In 2003, the two Italian hackers David Vincenzetti and Valeriano Bedeschi founded the startup Hacking Team, one of the first companies to recognize that there was an international market for turnkey, easy-to-use, spyware systems for law enforcement and government intelligence agencies all over the world. Hacking Team went on to sell its spyware to agencies in Italy, Mexico, Saudi Arabia, and South Korea, among others.

In the last decade, security researchers have found several other Italian companies selling spyware, including Cy4Gate, eSurv, GR Sistemi, Negg, Raxir, and RCS Lab. 

Some of these companies had spyware products that were distributed in a similar way to the Spyrtacus spyware. Motherboard Italy found in a 2018 investigation that the Italian justice ministry had a price list and catalog showing how authorities can compel telecom companies to send malicious text messages to surveillance targets with the goal of tricking the person into installing an malicious app under the guise of keeping their phone service active, for example.

In the case of Cy4Gate, Motherboard found in 2021 that the company made fake WhatsApp apps to trick targets into installing its spyware. 

There are several elements that point to SIO as the company behind the spyware. Lookout found that some of the command-and-control servers used for remotely controlling the malware were registered to a company called ASIGINT, a subsidiary of SIO, according to a publicly available SIO document from 2024, which says ASIGINT develops software and services related to computer wiretapping. 

The Lawful Intercept Academy, an independent Italian organization that issues compliance certifications for spyware makers who operate in the country, lists SIO as the certificate holder for a spyware product called SIOAGENT and lists ASIGINT as the product’s owner. In 2022, surveillance and intelligence trade publication Intelligence Online reported that SIO had acquired ASIGINT. 

Michele Fiorentino is the CEO of ASIGINT and is based in the Italian city of Caserta, outside of Naples, according to his LinkedIn profile. Fiorentino says he worked on “Spyrtacus Project” while at another company called DataForense between February 2019 and February 2020, implying that the company was involved in the development of the spyware. 

Another command and control server associated with the spyware is registered to DataForense, according to Lookout.

DataForense and Fiorentino did not respond to a request for comment sent by email and LinkedIn.

According to Lookout and the other unnamed cybersecurity firm, there is a string of source code in one of the Spyrtacus samples that points to the developers potentially being from the Naples region. The source code includes the words, “Scetáteve guagliune ‘e malavita,” a phrase in Neapolitan dialect that roughly translates to “wake up boys of the underworld,” which is part of the lyrics of the traditional Neapolitan song “Guapparia.”

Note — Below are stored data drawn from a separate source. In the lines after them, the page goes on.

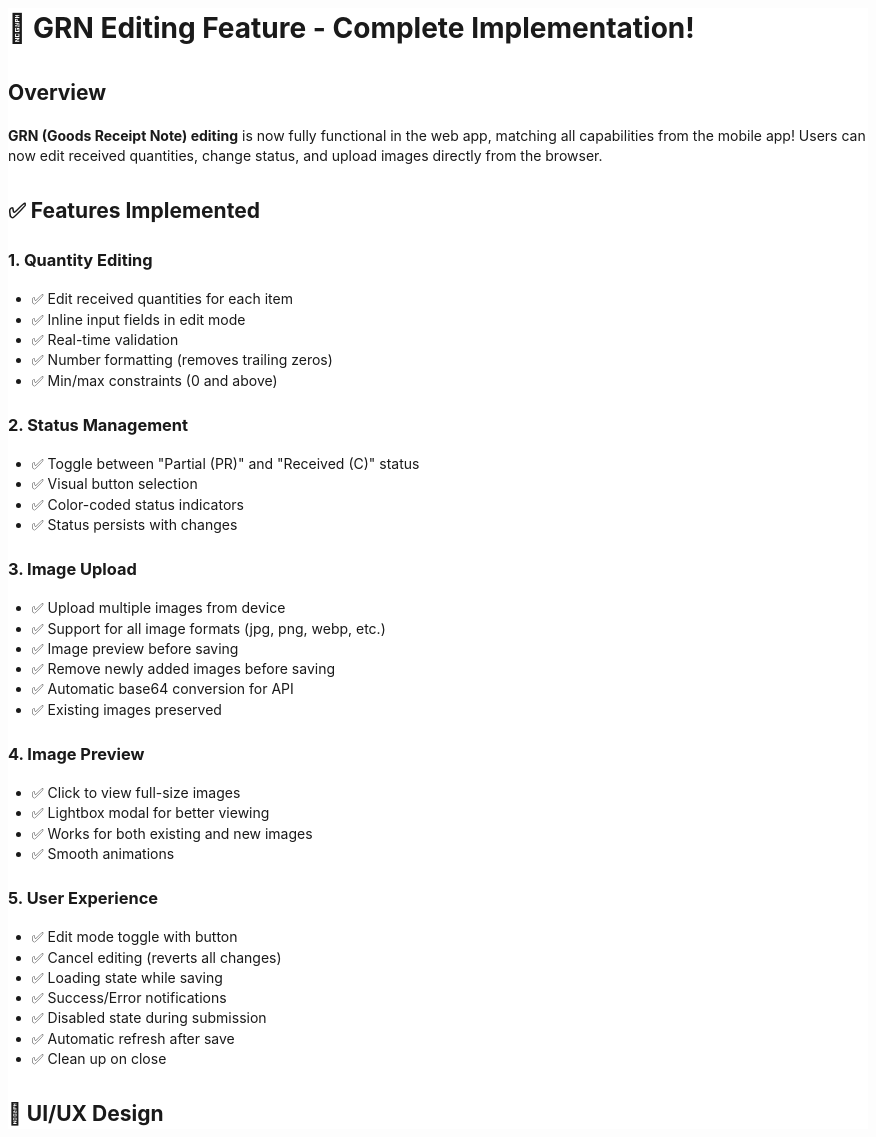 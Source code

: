 # 🎉 GRN Editing Feature - Complete Implementation!

## Overview

**GRN (Goods Receipt Note) editing** is now fully functional in the web app, matching all capabilities from the mobile app! Users can now edit received quantities, change status, and upload images directly from the browser.

## ✅ Features Implemented

### 1. **Quantity Editing**
- ✅ Edit received quantities for each item
- ✅ Inline input fields in edit mode
- ✅ Real-time validation
- ✅ Number formatting (removes trailing zeros)
- ✅ Min/max constraints (0 and above)

### 2. **Status Management**
- ✅ Toggle between "Partial (PR)" and "Received (C)" status
- ✅ Visual button selection
- ✅ Color-coded status indicators
- ✅ Status persists with changes

### 3. **Image Upload**
- ✅ Upload multiple images from device
- ✅ Support for all image formats (jpg, png, webp, etc.)
- ✅ Image preview before saving
- ✅ Remove newly added images before saving
- ✅ Automatic base64 conversion for API
- ✅ Existing images preserved

### 4. **Image Preview**
- ✅ Click to view full-size images
- ✅ Lightbox modal for better viewing
- ✅ Works for both existing and new images
- ✅ Smooth animations

### 5. **User Experience**
- ✅ Edit mode toggle with button
- ✅ Cancel editing (reverts all changes)
- ✅ Loading state while saving
- ✅ Success/Error notifications
- ✅ Disabled state during submission
- ✅ Automatic refresh after save
- ✅ Clean up on close

## 🎨 UI/UX Design
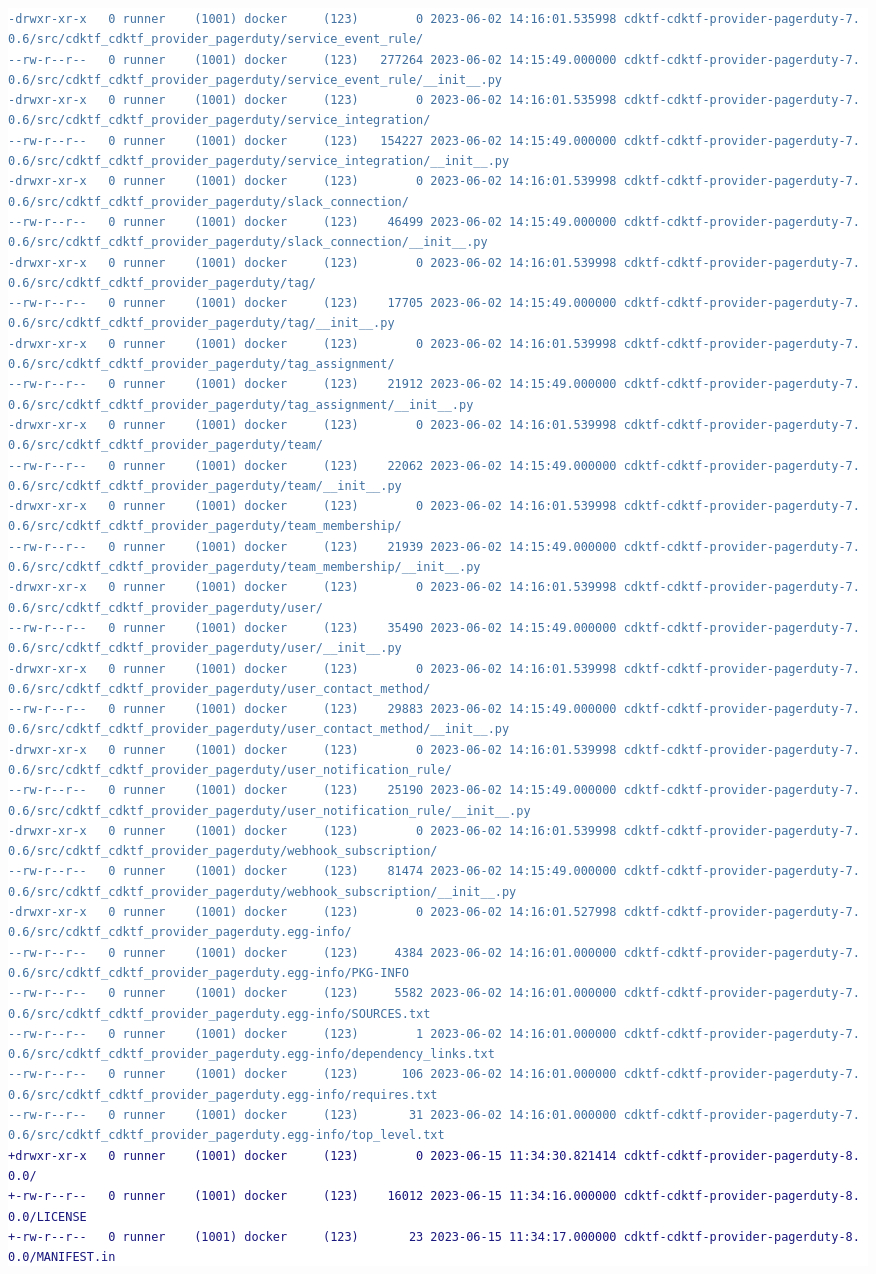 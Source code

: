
 ```diff
-drwxr-xr-x   0 runner    (1001) docker     (123)        0 2023-06-02 14:16:01.535998 cdktf-cdktf-provider-pagerduty-7.0.6/src/cdktf_cdktf_provider_pagerduty/service_event_rule/
--rw-r--r--   0 runner    (1001) docker     (123)   277264 2023-06-02 14:15:49.000000 cdktf-cdktf-provider-pagerduty-7.0.6/src/cdktf_cdktf_provider_pagerduty/service_event_rule/__init__.py
-drwxr-xr-x   0 runner    (1001) docker     (123)        0 2023-06-02 14:16:01.535998 cdktf-cdktf-provider-pagerduty-7.0.6/src/cdktf_cdktf_provider_pagerduty/service_integration/
--rw-r--r--   0 runner    (1001) docker     (123)   154227 2023-06-02 14:15:49.000000 cdktf-cdktf-provider-pagerduty-7.0.6/src/cdktf_cdktf_provider_pagerduty/service_integration/__init__.py
-drwxr-xr-x   0 runner    (1001) docker     (123)        0 2023-06-02 14:16:01.539998 cdktf-cdktf-provider-pagerduty-7.0.6/src/cdktf_cdktf_provider_pagerduty/slack_connection/
--rw-r--r--   0 runner    (1001) docker     (123)    46499 2023-06-02 14:15:49.000000 cdktf-cdktf-provider-pagerduty-7.0.6/src/cdktf_cdktf_provider_pagerduty/slack_connection/__init__.py
-drwxr-xr-x   0 runner    (1001) docker     (123)        0 2023-06-02 14:16:01.539998 cdktf-cdktf-provider-pagerduty-7.0.6/src/cdktf_cdktf_provider_pagerduty/tag/
--rw-r--r--   0 runner    (1001) docker     (123)    17705 2023-06-02 14:15:49.000000 cdktf-cdktf-provider-pagerduty-7.0.6/src/cdktf_cdktf_provider_pagerduty/tag/__init__.py
-drwxr-xr-x   0 runner    (1001) docker     (123)        0 2023-06-02 14:16:01.539998 cdktf-cdktf-provider-pagerduty-7.0.6/src/cdktf_cdktf_provider_pagerduty/tag_assignment/
--rw-r--r--   0 runner    (1001) docker     (123)    21912 2023-06-02 14:15:49.000000 cdktf-cdktf-provider-pagerduty-7.0.6/src/cdktf_cdktf_provider_pagerduty/tag_assignment/__init__.py
-drwxr-xr-x   0 runner    (1001) docker     (123)        0 2023-06-02 14:16:01.539998 cdktf-cdktf-provider-pagerduty-7.0.6/src/cdktf_cdktf_provider_pagerduty/team/
--rw-r--r--   0 runner    (1001) docker     (123)    22062 2023-06-02 14:15:49.000000 cdktf-cdktf-provider-pagerduty-7.0.6/src/cdktf_cdktf_provider_pagerduty/team/__init__.py
-drwxr-xr-x   0 runner    (1001) docker     (123)        0 2023-06-02 14:16:01.539998 cdktf-cdktf-provider-pagerduty-7.0.6/src/cdktf_cdktf_provider_pagerduty/team_membership/
--rw-r--r--   0 runner    (1001) docker     (123)    21939 2023-06-02 14:15:49.000000 cdktf-cdktf-provider-pagerduty-7.0.6/src/cdktf_cdktf_provider_pagerduty/team_membership/__init__.py
-drwxr-xr-x   0 runner    (1001) docker     (123)        0 2023-06-02 14:16:01.539998 cdktf-cdktf-provider-pagerduty-7.0.6/src/cdktf_cdktf_provider_pagerduty/user/
--rw-r--r--   0 runner    (1001) docker     (123)    35490 2023-06-02 14:15:49.000000 cdktf-cdktf-provider-pagerduty-7.0.6/src/cdktf_cdktf_provider_pagerduty/user/__init__.py
-drwxr-xr-x   0 runner    (1001) docker     (123)        0 2023-06-02 14:16:01.539998 cdktf-cdktf-provider-pagerduty-7.0.6/src/cdktf_cdktf_provider_pagerduty/user_contact_method/
--rw-r--r--   0 runner    (1001) docker     (123)    29883 2023-06-02 14:15:49.000000 cdktf-cdktf-provider-pagerduty-7.0.6/src/cdktf_cdktf_provider_pagerduty/user_contact_method/__init__.py
-drwxr-xr-x   0 runner    (1001) docker     (123)        0 2023-06-02 14:16:01.539998 cdktf-cdktf-provider-pagerduty-7.0.6/src/cdktf_cdktf_provider_pagerduty/user_notification_rule/
--rw-r--r--   0 runner    (1001) docker     (123)    25190 2023-06-02 14:15:49.000000 cdktf-cdktf-provider-pagerduty-7.0.6/src/cdktf_cdktf_provider_pagerduty/user_notification_rule/__init__.py
-drwxr-xr-x   0 runner    (1001) docker     (123)        0 2023-06-02 14:16:01.539998 cdktf-cdktf-provider-pagerduty-7.0.6/src/cdktf_cdktf_provider_pagerduty/webhook_subscription/
--rw-r--r--   0 runner    (1001) docker     (123)    81474 2023-06-02 14:15:49.000000 cdktf-cdktf-provider-pagerduty-7.0.6/src/cdktf_cdktf_provider_pagerduty/webhook_subscription/__init__.py
-drwxr-xr-x   0 runner    (1001) docker     (123)        0 2023-06-02 14:16:01.527998 cdktf-cdktf-provider-pagerduty-7.0.6/src/cdktf_cdktf_provider_pagerduty.egg-info/
--rw-r--r--   0 runner    (1001) docker     (123)     4384 2023-06-02 14:16:01.000000 cdktf-cdktf-provider-pagerduty-7.0.6/src/cdktf_cdktf_provider_pagerduty.egg-info/PKG-INFO
--rw-r--r--   0 runner    (1001) docker     (123)     5582 2023-06-02 14:16:01.000000 cdktf-cdktf-provider-pagerduty-7.0.6/src/cdktf_cdktf_provider_pagerduty.egg-info/SOURCES.txt
--rw-r--r--   0 runner    (1001) docker     (123)        1 2023-06-02 14:16:01.000000 cdktf-cdktf-provider-pagerduty-7.0.6/src/cdktf_cdktf_provider_pagerduty.egg-info/dependency_links.txt
--rw-r--r--   0 runner    (1001) docker     (123)      106 2023-06-02 14:16:01.000000 cdktf-cdktf-provider-pagerduty-7.0.6/src/cdktf_cdktf_provider_pagerduty.egg-info/requires.txt
--rw-r--r--   0 runner    (1001) docker     (123)       31 2023-06-02 14:16:01.000000 cdktf-cdktf-provider-pagerduty-7.0.6/src/cdktf_cdktf_provider_pagerduty.egg-info/top_level.txt
+drwxr-xr-x   0 runner    (1001) docker     (123)        0 2023-06-15 11:34:30.821414 cdktf-cdktf-provider-pagerduty-8.0.0/
+-rw-r--r--   0 runner    (1001) docker     (123)    16012 2023-06-15 11:34:16.000000 cdktf-cdktf-provider-pagerduty-8.0.0/LICENSE
+-rw-r--r--   0 runner    (1001) docker     (123)       23 2023-06-15 11:34:17.000000 cdktf-cdktf-provider-pagerduty-8.0.0/MANIFEST.in
``` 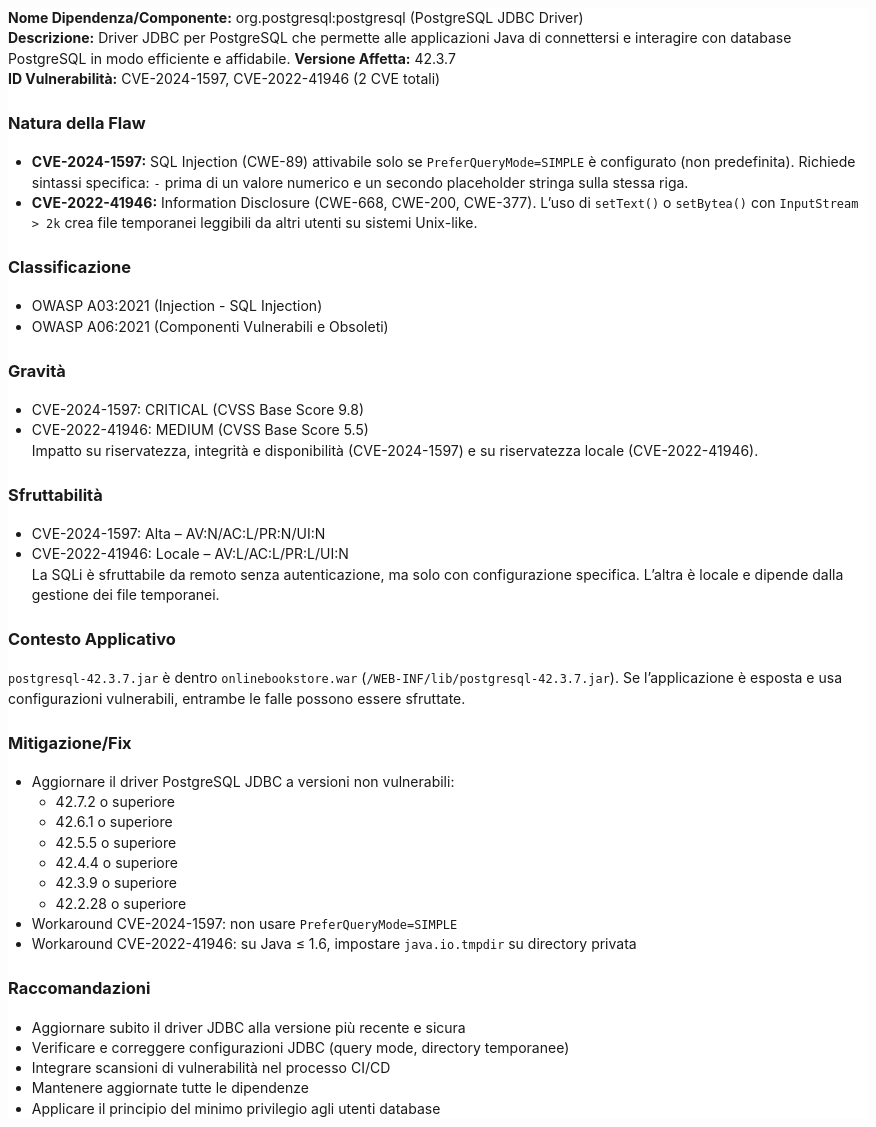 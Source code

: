 **Nome Dipendenza/Componente:** org.postgresql:postgresql (PostgreSQL JDBC Driver)  
**Descrizione:** Driver JDBC per PostgreSQL che permette alle applicazioni Java di connettersi e interagire con database PostgreSQL in modo efficiente e affidabile.
**Versione Affetta:** 42.3.7  
**ID Vulnerabilità:** CVE-2024-1597, CVE-2022-41946 (2 CVE totali)  

### Natura della Flaw  
- **CVE-2024-1597:** SQL Injection (CWE-89) attivabile solo se `PreferQueryMode=SIMPLE` è configurato (non predefinita). Richiede sintassi specifica: `-` prima di un valore numerico e un secondo placeholder stringa sulla stessa riga.  
- **CVE-2022-41946:** Information Disclosure (CWE-668, CWE-200, CWE-377). L’uso di `setText()` o `setBytea()` con `InputStream > 2k` crea file temporanei leggibili da altri utenti su sistemi Unix-like.  

### Classificazione  
- OWASP A03:2021 (Injection - SQL Injection)  
- OWASP A06:2021 (Componenti Vulnerabili e Obsoleti)  

### Gravità  
- CVE-2024-1597: CRITICAL (CVSS Base Score 9.8)  
- CVE-2022-41946: MEDIUM (CVSS Base Score 5.5)  
Impatto su riservatezza, integrità e disponibilità (CVE-2024-1597) e su riservatezza locale (CVE-2022-41946).  

### Sfruttabilità  
- CVE-2024-1597: Alta – AV:N/AC:L/PR:N/UI:N  
- CVE-2022-41946: Locale – AV:L/AC:L/PR:L/UI:N  
La SQLi è sfruttabile da remoto senza autenticazione, ma solo con configurazione specifica. L’altra è locale e dipende dalla gestione dei file temporanei.  

### Contesto Applicativo  
`postgresql-42.3.7.jar` è dentro `onlinebookstore.war` (`/WEB-INF/lib/postgresql-42.3.7.jar`). Se l’applicazione è esposta e usa configurazioni vulnerabili, entrambe le falle possono essere sfruttate.  

### Mitigazione/Fix  
- Aggiornare il driver PostgreSQL JDBC a versioni non vulnerabili:  
  - 42.7.2 o superiore  
  - 42.6.1 o superiore  
  - 42.5.5 o superiore  
  - 42.4.4 o superiore  
  - 42.3.9 o superiore  
  - 42.2.28 o superiore  
- Workaround CVE-2024-1597: non usare `PreferQueryMode=SIMPLE`  
- Workaround CVE-2022-41946: su Java ≤ 1.6, impostare `java.io.tmpdir` su directory privata  

### Raccomandazioni  
- Aggiornare subito il driver JDBC alla versione più recente e sicura  
- Verificare e correggere configurazioni JDBC (query mode, directory temporanee)  
- Integrare scansioni di vulnerabilità nel processo CI/CD  
- Mantenere aggiornate tutte le dipendenze  
- Applicare il principio del minimo privilegio agli utenti database  

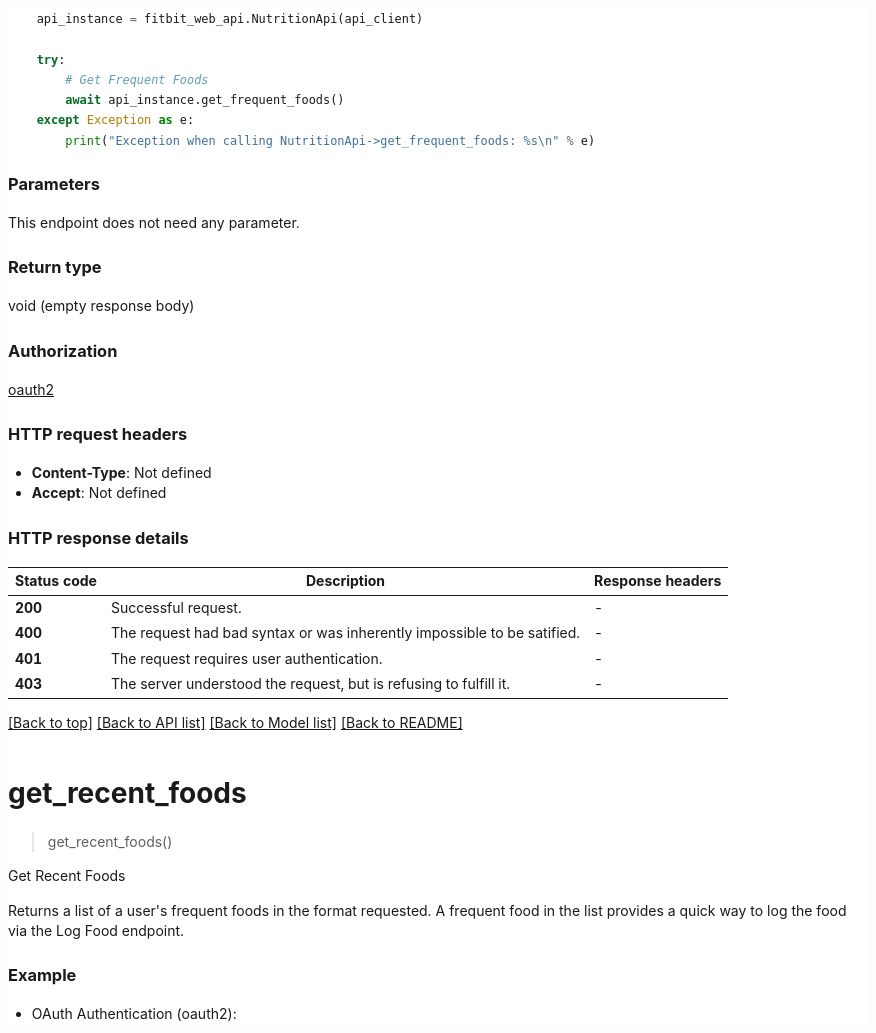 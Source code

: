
 ```python
    api_instance = fitbit_web_api.NutritionApi(api_client)

    try:
        # Get Frequent Foods
        await api_instance.get_frequent_foods()
    except Exception as e:
        print("Exception when calling NutritionApi->get_frequent_foods: %s\n" % e)
```

### Parameters

This endpoint does not need any parameter.

### Return type

void (empty response body)

### Authorization

[oauth2](../README.md#oauth2)

### HTTP request headers

- **Content-Type**: Not defined
- **Accept**: Not defined

### HTTP response details

| Status code | Description                                                             | Response headers |
| ----------- | ----------------------------------------------------------------------- | ---------------- |
| **200**     | Successful request.                                                     | -                |
| **400**     | The request had bad syntax or was inherently impossible to be satified. | -                |
| **401**     | The request requires user authentication.                               | -                |
| **403**     | The server understood the request, but is refusing to fulfill it.       | -                |

[[Back to top]](#) [[Back to API list]](../README.md#documentation-for-api-endpoints) [[Back to Model list]](../README.md#documentation-for-models) [[Back to README]](../README.md)

# **get_recent_foods**

> get_recent_foods()

Get Recent Foods

Returns a list of a user's frequent foods in the format requested. A frequent food in the list provides a quick way to log the food via the Log Food endpoint.

### Example

- OAuth Authentication (oauth2):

This wouldn’t be the first time that Italian spyware makers left traces of their origins in their spyware. In the case of eSurv, a now-defunct spyware maker from the southern region of Calabria exposed for having infected the phones of innocent people in 2019, its developers left in the spyware code the words “mundizza,” the Calabrian word for garbage, as well as referencing the name of the Calabrian footballer, Gennaro Gattuso. 

While these are minor details, all signs point to SIO as being behind this spyware. But questions remain to be answered about the campaign, including which government customer was behind the use of the Spyrtacus spyware, and against whom.